Anti-woman rhetoric does not become more reasonable because a woman is delivering it.
That is what makes Bettina Arndt’s piece so grotesque. Every institutional kindness shown to a sexual assault survivor becomes suspicious. Privacy becomes indulgence. Consent-centered care becomes feminist preaching. A rape kit becomes moral theatre. A survivor saying her body was used against her will becomes, somehow, a threat to men.
This is not skepticism. It is not nuance. It is the same old bad-faith machinery, polished up and handed to us by a woman so it can pretend not to be misogyny.
And it is not exactly new territory for Bettina. SBS reported that sexual-assault survivor advocates objected to her Australia Day honour because the citation included her “Fake Rape Crisis” university speaking tour, and because she had called university sexual-assault prevention efforts a “rape crisis scare campaign.”
So this Pitt piece does not read like a one-off bad television take. It reads like the same project in miniature: find a story where a woman says she was violated, then redirect sympathy toward the man, the accusation, the ambiguity, the alleged overreaction, the danger of believing her too quickly.
Rename rape as “regret sex.” Rename trauma-informed care as feminist preaching. Rename privacy as privilege. Rename consent as confusion.
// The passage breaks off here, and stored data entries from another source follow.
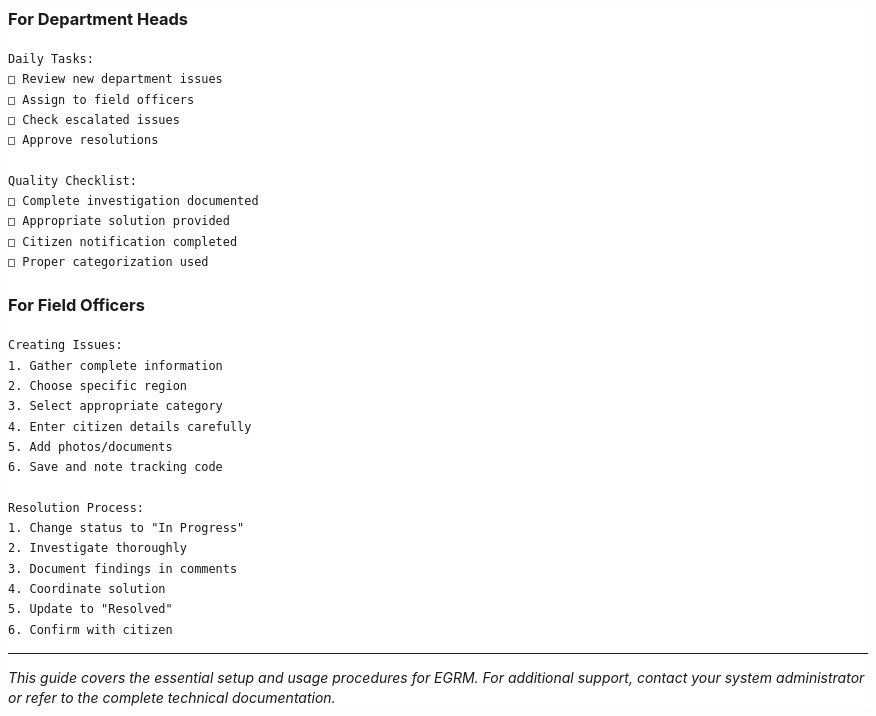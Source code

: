 ### For Department Heads
```
Daily Tasks:
□ Review new department issues
□ Assign to field officers
□ Check escalated issues
□ Approve resolutions

Quality Checklist:
□ Complete investigation documented
□ Appropriate solution provided
□ Citizen notification completed
□ Proper categorization used
```

### For Field Officers
```
Creating Issues:
1. Gather complete information
2. Choose specific region
3. Select appropriate category
4. Enter citizen details carefully
5. Add photos/documents
6. Save and note tracking code

Resolution Process:
1. Change status to "In Progress"
2. Investigate thoroughly
3. Document findings in comments
4. Coordinate solution
5. Update to "Resolved"
6. Confirm with citizen
```

---

*This guide covers the essential setup and usage procedures for EGRM. For additional support, contact your system administrator or refer to the complete technical documentation.*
Rename basic dignity as ideological capture.
At some point, we should stop pretending this is an argument and call it what it is: bad-faith hatred of women’s autonomy.
Because that is the rotten little center of the piece. It is not really about The Pitt. It is about the unbearable possibility that a woman might say, “My body was used against my will,” and someone might respond with care instead of cross-examination.
That is what Bettina Arndt objects to.
That is what The Pitt got right.
Resources
The Pitt’s Rape Kit Storyline Is a Quietly Revolutionary Depiction of Sexual Assault
How The Pitt portrayed a rape kit exam with the help of experts
A National Protocol for Sexual Assault Medical Forensic Examinations: Adults/Adolescents
National Intimate Partner and Sexual Violence Survey Report on Sexual Violence
Sexual assault survivor advocates outraged over Bettina Arndt’s Australia Day honour
Rape survivor urges Governor-General to cancel Bettina Arndt’s Australia Day award







I’ve always bristled at the “regret” sex argument. That scenario is only rendered possible if you have deep shame about the event and are trying to cover that up. They are the ones creating conditions of shame and sin. I’ve had regrettable sex but it was consensual. Since I think consenting adults can have sex when they want to even if they are unmarried, there’s no reason for further action. Clutch pearls here. The false allegation is very rare and the idea that you’d put yourself through an invasive exam just to screw some guy over is ridiculous and shows how much we hate women.
My rapist was a friend. I was 11. He was 14. I never told anyone until I was an adult.
I was assaulted by people known to me. Groped. Kissed non consensually. Coerced into uncomfortable situations.
In the dozen times over my lifetime (I’m now 52) only ONCE was a stranger.
A customer where I worked.
And I was fired for defending myself.
That episode had me in tears. Dana’s breakdown in the bathroom also showed just how much these cases affect the SANE nurses. This was an adult woman. Imagine these nurses having to do this with a child.
I can not imagine how anyone can see this as “feminist propaganda”.